AIM OF THE TASK:
Scan the records for the word "fboxsep". Copy each line that includes it.

⟨

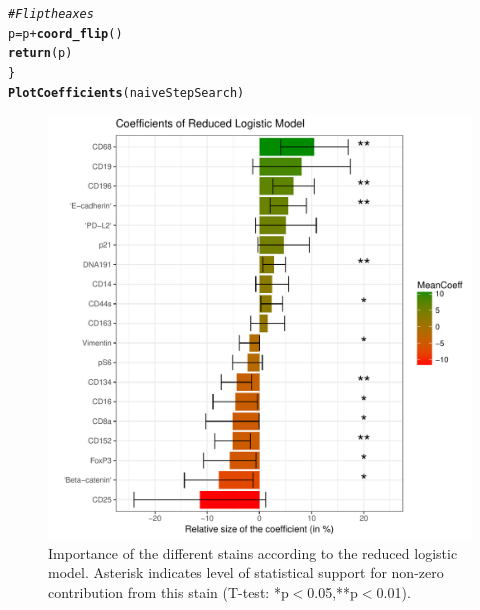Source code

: \documentclass[a4paper]{article}\usepackage[]{graphicx}\usepackage[]{color}
\makeatletter
\def\maxwidth{ %
  \ifdim\Gin@nat@width>\linewidth
    \linewidth
  \else
    \Gin@nat@width
  \fi
}
\newcommand{\hlcom}[1]{\textcolor[rgb]{0.678,0.584,0.686}{\textit{#1}}}%
\newcommand{\hlopt}[1]{\textcolor[rgb]{0,0,0}{#1}}%
\newcommand{\hlstd}[1]{\textcolor[rgb]{0.345,0.345,0.345}{#1}}%
\newcommand{\hlkwb}[1]{\textcolor[rgb]{0.69,0.353,0.396}{#1}}%
\newcommand{\hlkwd}[1]{\textcolor[rgb]{0.737,0.353,0.396}{\textbf{#1}}}%
\newenvironment{kframe}{%
 \def\at@end@of@kframe{}%
 \ifinner\ifhmode%
  \def\at@end@of@kframe{\end{minipage}}%
  \begin{minipage}{\columnwidth}%
 \fi\fi%
 \def\FrameCommand##1{\hskip\@totalleftmargin \hskip-\fboxsep
 \colorbox{shadecolor}{##1}\hskip-\fboxsep
     \hskip-\linewidth \hskip-\@totalleftmargin \hskip\columnwidth}%
 \MakeFramed {\advance\hsize-\width
   \@totalleftmargin\z@ \linewidth\hsize
   \@setminipage}}%
 {\par\unskip\endMakeFramed%
 \at@end@of@kframe}
\newenvironment{knitrout}{}{} %
\makeatother
\begin{document}
\begin{knitrout}
\begin{kframe}
\begin{alltt}
  \hlcom{# Flip the axes}
  \hlstd{p} \hlkwb{=} \hlstd{p} \hlopt{+} \hlkwd{coord_flip}\hlstd{()}
  \hlkwd{return}\hlstd{(p)}
\hlstd{\}}
\hlkwd{PlotCoefficients}\hlstd{(naiveStepSearch)}
\end{alltt}
\end{kframe}\begin{figure}[t]
\includegraphics[width=\maxwidth]{figure/Fig_redModCoeff-1} \caption[Importance of the different stains according to the reduced logistic model]{Importance of the different stains according to the reduced logistic model. Asterisk indicates level of statistical support for non-zero contribution from this stain (T-test: *p$<$0.05,**p$<$0.01).}\label{fig:Fig_redModCoeff}
\end{figure}


\end{knitrout}
\end{document}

⟩

RESPONSE TO THIS TASK:
 \def\FrameCommand##1{\hskip\@totalleftmargin \hskip-\fboxsep
 \colorbox{shadecolor}{##1}\hskip-\fboxsep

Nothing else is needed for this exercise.